Kubernetes based installation

If there is a problem when installing with helm on Kubernetes, you can troubleshoot the problem according to the current documentation.

Frequently asked Questions List

Installation Error: failed pre-install: job failed: BackoffLimitExceeded

If the basic environment check fails, run the following command to query logs to find out the cause of the problem and rectify the environment according to the description.

  1. kubectl logs -f -l name=env-checker -n rbd-system

Output is as follows

  1. INFO Nfs client ready on node node1
  2. INFO 192.168.2.180:80 ready
  3. INFO 192.168.2.180:443 ready
  4. INFO 192.168.2.180:6060 ready
  5. INFO 192.168.2.180:7070 ready
  6. INFO 192.168.2.180:8443 ready
  7. ERROR Nfs client must been installed on node node2!
  8. ERROR Nfs 客户端在节点 node2 中没有被检测到, 请确定是否已在所有宿主机安装该软件包.
  9. INFO For CentOS: yum install -y nfs-utils; For Ubuntu: apt install -y nfs-common

There are only a few Pods, all in Running state, but they are inaccessible

There are about four or five Pods Running in the rbd-system namespace, all in running state, but they cannot be accessed.

  1. Check whether the Pod of the RDD-gateway exists. If no, run the following command to check whether the node affinity of the RDD-gateway meets the requirements of the current node. If no, the gateway node is incorrectly configured or there is no corresponding label on the cluster node.
  1. kubectl get ds rbd-gateway -n rbd-system -oyaml
  1. If there are rbd-gateway Pods and all Pods are running properly, check the status.conditions field of the user-defined resource rainbondcluster to check the error information, and troubleshoot according to the error.
  1. kubectl get rainbondcluster rainbondcluster -n rbd-system -oyaml

All Pods are running properly and the gatewayIngressIPs are specified, but the platform still cannot be accessed

Typically found in multi-node clusters, when you specify only gatewayIngressIPs, but no gateway node, Rainbond automatically selects the node as the gateway node. The gatewayIngressIPs you specify should be able to route traffic to Rainbond’s automatically selected gateway node. Otherwise, the platform cannot be accessed. You can view the gateway nodes automatically selected by Rainbond with the following command.
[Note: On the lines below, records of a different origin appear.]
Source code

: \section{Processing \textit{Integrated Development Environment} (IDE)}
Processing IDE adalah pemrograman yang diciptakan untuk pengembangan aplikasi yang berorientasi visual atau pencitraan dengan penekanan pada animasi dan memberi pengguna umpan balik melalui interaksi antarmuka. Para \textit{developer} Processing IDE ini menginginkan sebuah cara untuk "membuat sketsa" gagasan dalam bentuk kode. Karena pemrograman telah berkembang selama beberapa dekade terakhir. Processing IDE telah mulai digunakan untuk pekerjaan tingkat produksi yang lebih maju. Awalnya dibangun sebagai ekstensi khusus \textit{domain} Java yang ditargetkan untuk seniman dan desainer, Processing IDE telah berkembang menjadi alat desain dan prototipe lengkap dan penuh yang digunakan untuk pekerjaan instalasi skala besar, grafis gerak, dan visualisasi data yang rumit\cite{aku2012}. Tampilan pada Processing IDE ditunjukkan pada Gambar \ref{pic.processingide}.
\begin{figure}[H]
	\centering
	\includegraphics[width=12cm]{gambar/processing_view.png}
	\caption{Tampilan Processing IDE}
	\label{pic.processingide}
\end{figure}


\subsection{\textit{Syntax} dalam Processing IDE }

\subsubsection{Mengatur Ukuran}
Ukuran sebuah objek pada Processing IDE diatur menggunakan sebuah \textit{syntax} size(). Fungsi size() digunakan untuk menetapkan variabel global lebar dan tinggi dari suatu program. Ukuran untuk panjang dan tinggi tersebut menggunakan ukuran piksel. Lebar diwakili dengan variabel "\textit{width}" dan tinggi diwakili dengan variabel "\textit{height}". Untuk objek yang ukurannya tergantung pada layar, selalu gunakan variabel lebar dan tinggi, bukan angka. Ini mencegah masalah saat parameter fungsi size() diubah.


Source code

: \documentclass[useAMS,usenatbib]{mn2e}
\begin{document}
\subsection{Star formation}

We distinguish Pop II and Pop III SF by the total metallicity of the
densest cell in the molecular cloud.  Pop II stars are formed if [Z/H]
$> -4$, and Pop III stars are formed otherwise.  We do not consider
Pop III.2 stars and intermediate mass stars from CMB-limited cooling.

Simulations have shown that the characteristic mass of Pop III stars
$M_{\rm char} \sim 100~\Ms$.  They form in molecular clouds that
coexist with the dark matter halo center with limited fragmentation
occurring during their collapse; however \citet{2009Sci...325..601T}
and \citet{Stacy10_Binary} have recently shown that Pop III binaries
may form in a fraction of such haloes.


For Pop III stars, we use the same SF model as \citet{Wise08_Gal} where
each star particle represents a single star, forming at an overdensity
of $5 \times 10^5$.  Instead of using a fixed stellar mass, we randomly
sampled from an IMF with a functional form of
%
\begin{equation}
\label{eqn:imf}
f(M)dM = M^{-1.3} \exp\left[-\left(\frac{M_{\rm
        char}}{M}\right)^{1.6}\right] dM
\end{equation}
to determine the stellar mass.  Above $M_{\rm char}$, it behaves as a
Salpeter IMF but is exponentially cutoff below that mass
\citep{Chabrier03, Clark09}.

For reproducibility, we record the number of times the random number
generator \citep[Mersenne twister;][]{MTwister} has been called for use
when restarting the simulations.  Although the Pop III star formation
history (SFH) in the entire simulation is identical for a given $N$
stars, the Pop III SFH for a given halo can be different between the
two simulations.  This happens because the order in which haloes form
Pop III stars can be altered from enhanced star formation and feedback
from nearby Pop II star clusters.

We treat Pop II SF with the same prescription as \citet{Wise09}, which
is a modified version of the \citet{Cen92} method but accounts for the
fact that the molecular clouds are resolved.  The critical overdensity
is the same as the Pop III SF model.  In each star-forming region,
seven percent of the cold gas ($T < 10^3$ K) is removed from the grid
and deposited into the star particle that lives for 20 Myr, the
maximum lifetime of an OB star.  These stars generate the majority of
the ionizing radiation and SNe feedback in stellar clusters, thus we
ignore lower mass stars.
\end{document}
  1. kubectl get rainbondcluster rainbondcluster -n rbd-system -oyaml

To view the nodesForGateway field, you need to route gatewayIngressIPs to the node corresponding to the nodesForGateway field. Alternatively, manually specify the gateway node address in values.yaml at installation time.

The Pod is in Pending, CrashLoopBackOff, Evicted, ImagePullBackOff, and other states

Pending

When the Pod is in the Pending state, it means that it is not entering the normal startup process, possibly because the task before the startup is blocked. To understand why pod startup is blocked, using rbd-etcd-0 as an example, you can run the command ‘kubectl describe pod rbd-etcd-0 -n rbd-system’ to observe event details for further troubleshooting.

CrashLoopBackOff

The CrashLoopBackOff status means that the Pod starts normally, but the container inside it exits on its own, usually because of an internal service problem. To understand why Pods (using rbd-etcd-0 as an example) fail to start, run the command ‘kubectl logs -f rbd-etcd-0 -n rbd-system’, observe the log output, and use the service log to determine the cause of the problem.

Evicted

The Evicted status indicates that the current Pod is expelled from the scheduling system. The expulsion may be triggered by high disk usage in the root partition or high disk usage in the data partition when the container is running. Based on experience, the above causes are most common. You can determine the current state of the node by executing the command ‘kubectl describe node’ and observing the output of the ‘Conditions’ section in the return.

ImagePullBackOff

The ImagePullBackOff status means that Pod image download fails to exit, usually because the image is too large or caused by network check. Take RFD-ETCD-0 as an example. You can run the ‘kubectl describe pod rbd-etcd-0 -n rbd-system’ command to view event details for further troubleshooting.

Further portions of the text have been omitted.